3. Repeat step 1 & 2
binary_search(int x,int low,int high)
{
mid = (low+high) / 2;
if(A[mid] == data)
{
printf("the data is found at the index %d",mid);
}
if(data > A[mid])
if( A[high] > data)
{
binary_search(data, mid+1, high);
}
else
{
binary_search(data,low,mid-1);
}
else(data < A[mid])
if(data < A[low])
{
binary_search(data,mid+1,high);
}
else
binary_searhc(data,low,mid-1);
}
decide whether the sequence is asending or descending. now find the pivot by
dividing the data set into 2 power parts(we have 1, 3, 7 ... partition points and compare the data at those points, as you know whether they are ascending or descending) and find where the flow of ascending or descending breaks (and starts again).. and there we have pivot. after finding pivot, it is cakewalk with binary search.. read till you understand..
Ok, nagendra can you please give the basic idea or a proof of concept behind your approach. I can see that it works but cant convince myself.

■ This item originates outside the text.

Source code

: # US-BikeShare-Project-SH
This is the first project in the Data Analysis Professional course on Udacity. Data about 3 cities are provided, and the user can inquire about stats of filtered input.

And yes can somebody or the one who posted the ques throw light on the fact "whether we know the position of the pivot while shuffling the array". If yes the ques is pretty straight forward.
Suppose the elements are {10,15,20,25,30,35,40} and the random no is 20. The new array would be {25,30,35,40,20,10,15}. Suppose the no. to be searched is x.
Step1. Find index of random no. i.e 20. can be done in O(n) or could have been cached earlier.
Step2. Check x with random no i.e Array[index] i.e 20.
Step3. If x is greater than random no, then do binary search between elements 0 to index-1. If x is less than random no, then do binary search between elements index+1 to Arraymax
Every one knows binary search.
The logic is that all elements above random no is sorted and all elements below random no are sorted. Hence we need to manually identify where x falls and then use binary search
binSearch(int low,int high,int data, int arr[]){
mid = (high + low) /2;
if (A[mid-1] < A[mid] && A[mid] < A[mid-1]){ // we are in the increasing range
if(A[mid) < data)
binSearch(mid,high,data,arr)
else
binSearch(low,mid,data,arr)
}
else{ // we are decreasing range
if(A[mid] < data)
binSearch(low,mid,data,arr)
else
binSearch(mid,high,data,arr)
}
}
@anonymous:check your if condition,I suppose u meant A[mid-1]<A[mid]&&A[mid]<A[mid+1].Now,If my array is {0,1,2,3,4,5,6,7,8,9} and pivot is 7 then new array would become {8,9,7,0,1,2,3,4,5,6}.If I am searching for 9 then according to your code after,checking conditions of middle your code would start a binary search on subarray {1 2 3 4 5 6}..Thus giving wrong answer
Find the pivot point, divide the array in two sub-arrays and call binary search.
The main idea for finding pivot is – for a sorted (in increasing order) and pivoted array, pivot element is the only only element for which next element to it is smaller than it.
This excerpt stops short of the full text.